ROCmValidationSuite
The ROCm Validation Suite (RVS) is a system administrator’s and cluster manager's tool for detecting and troubleshooting common problems affecting AMD GPU(s) running in a high-performance computing environment, enabled using the ROCm software stack on a compatible platform.

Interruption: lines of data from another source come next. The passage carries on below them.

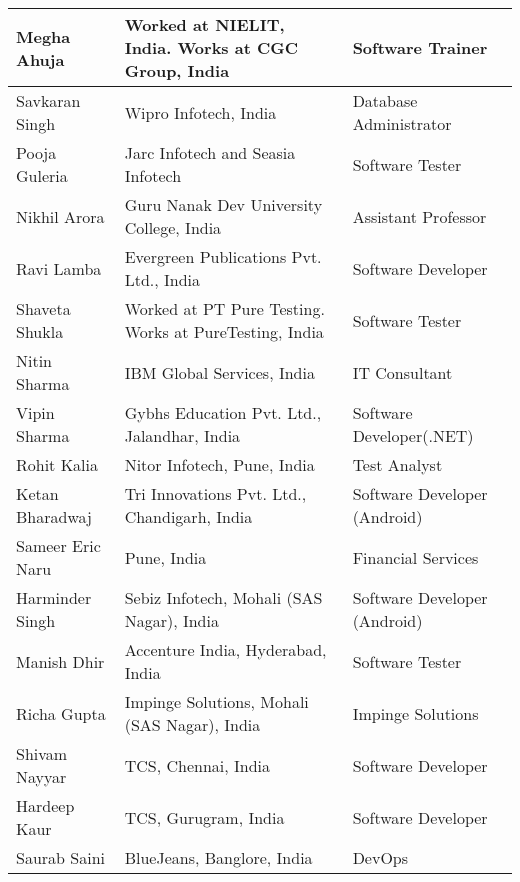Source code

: \documentclass[margin,line]{res}
\begin{document}
\begin{resume}
\begin{center}
\begin{tabular}{ | p{3cm} | p{5cm} | l | }
    \hline
    Megha Ahuja & Worked at NIELIT, India. Works at CGC Group, India & Software Trainer\\
    \hline
    Savkaran Singh & Wipro Infotech, India & Database Administrator\\
    \hline
    Pooja Guleria & Jarc Infotech and Seasia Infotech & Software Tester\\
    \hline
    Nikhil Arora & Guru Nanak Dev University College, India & Assistant Professor\\
    \hline
    Ravi Lamba & Evergreen Publications Pvt. Ltd., India & Software Developer\\
    \hline
    Shaveta Shukla & Worked at PT Pure Testing. Works at PureTesting, India & Software Tester\\
    \hline 
    Nitin Sharma & IBM Global Services, India & IT Consultant\\
    \hline
    Vipin Sharma & Gybhs Education Pvt. Ltd., Jalandhar, India & Software Developer(.NET)\\
    \hline
    Rohit Kalia & Nitor Infotech, Pune, India & Test Analyst\\
    \hline
    Ketan Bharadwaj & Tri Innovations Pvt. Ltd., Chandigarh, India & Software Developer (Android)\\
    \hline
    Sameer Eric Naru & Pune, India & Financial Services\\
    \hline
    Harminder Singh & Sebiz Infotech, Mohali (SAS Nagar), India & Software Developer (Android)\\
    \hline
    Manish Dhir & Accenture India, Hyderabad, India & Software Tester\\
    \hline
    Richa Gupta & Impinge Solutions,  Mohali (SAS Nagar), India & Impinge Solutions\\
    \hline
    Shivam Nayyar & TCS, Chennai, India & Software Developer\\
    \hline
	Hardeep Kaur & TCS, Gurugram, India & Software Developer\\
	\hline
	Saurab Saini & BlueJeans, Banglore, India & DevOps\\
	\hline
    \end{tabular}
    
\end{center}

\end{resume}
\end{document}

The RVS is a collection of tests, benchmarks and qualification tools each targeting a specific sub-system of the ROCm platform. All of the tools are implemented in software and share a common command line interface. Each set of tests are implemented in a “module” which is a library encapsulating the functionality specific to the tool. The CLI can specify the directory containing modules to use when searching for libraries to load. Each module may have a set of options that it defines and a configuration file that supports its execution.
The function of each module see this link.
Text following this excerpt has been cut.